◆ What the task requires: Reproduce word for word the lines between those holding "- Check GitHub Pages settings" and "1. Check that", inclusive, and nothing else from the data below.

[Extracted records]
·····
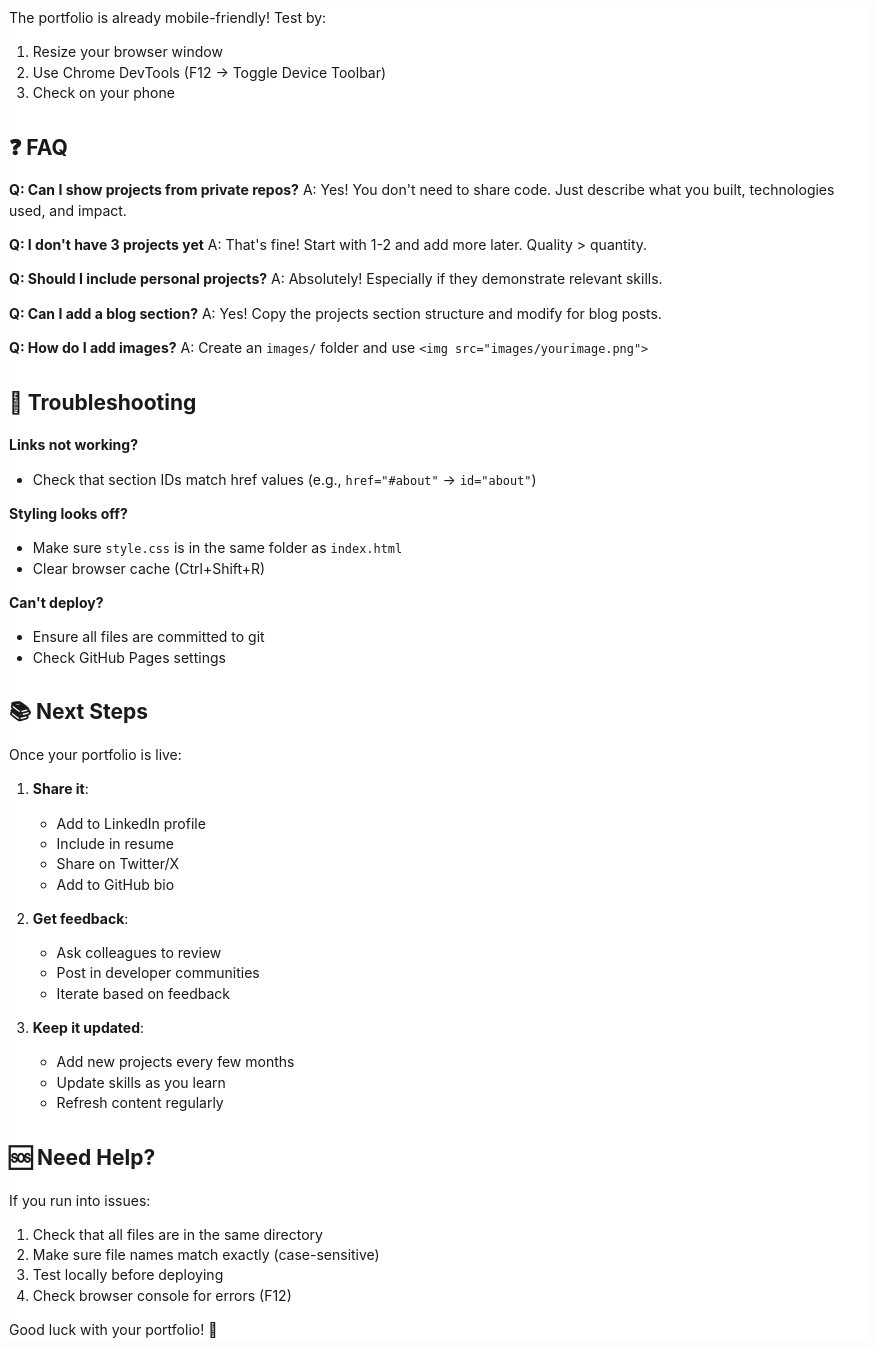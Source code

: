 The portfolio is already mobile-friendly! Test by:
1. Resize your browser window
2. Use Chrome DevTools (F12 → Toggle Device Toolbar)
3. Check on your phone

## ❓ FAQ

**Q: Can I show projects from private repos?**
A: Yes! You don't need to share code. Just describe what you built, technologies used, and impact.

**Q: I don't have 3 projects yet**
A: That's fine! Start with 1-2 and add more later. Quality > quantity.

**Q: Should I include personal projects?**
A: Absolutely! Especially if they demonstrate relevant skills.

**Q: Can I add a blog section?**
A: Yes! Copy the projects section structure and modify for blog posts.

**Q: How do I add images?**
A: Create an `images/` folder and use `<img src="images/yourimage.png">`

## 🔧 Troubleshooting

**Links not working?**
- Check that section IDs match href values (e.g., `href="#about"` → `id="about"`)

**Styling looks off?**
- Make sure `style.css` is in the same folder as `index.html`
- Clear browser cache (Ctrl+Shift+R)

**Can't deploy?**
- Ensure all files are committed to git
- Check GitHub Pages settings

## 📚 Next Steps

Once your portfolio is live:

1. **Share it**:
   - Add to LinkedIn profile
   - Include in resume
   - Share on Twitter/X
   - Add to GitHub bio

2. **Get feedback**:
   - Ask colleagues to review
   - Post in developer communities
   - Iterate based on feedback

3. **Keep it updated**:
   - Add new projects every few months
   - Update skills as you learn
   - Refresh content regularly

## 🆘 Need Help?

If you run into issues:
1. Check that all files are in the same directory
2. Make sure file names match exactly (case-sensitive)
3. Test locally before deploying
4. Check browser console for errors (F12)

Good luck with your portfolio! 🚀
·····
◆ Output:
- Check GitHub Pages settings

## 📚 Next Steps

Once your portfolio is live:

1. **Share it**:
   - Add to LinkedIn profile
   - Include in resume
   - Share on Twitter/X
   - Add to GitHub bio

2. **Get feedback**:
   - Ask colleagues to review
   - Post in developer communities
   - Iterate based on feedback

3. **Keep it updated**:
   - Add new projects every few months
   - Update skills as you learn
   - Refresh content regularly

## 🆘 Need Help?

If you run into issues:
1. Check that all files are in the same directory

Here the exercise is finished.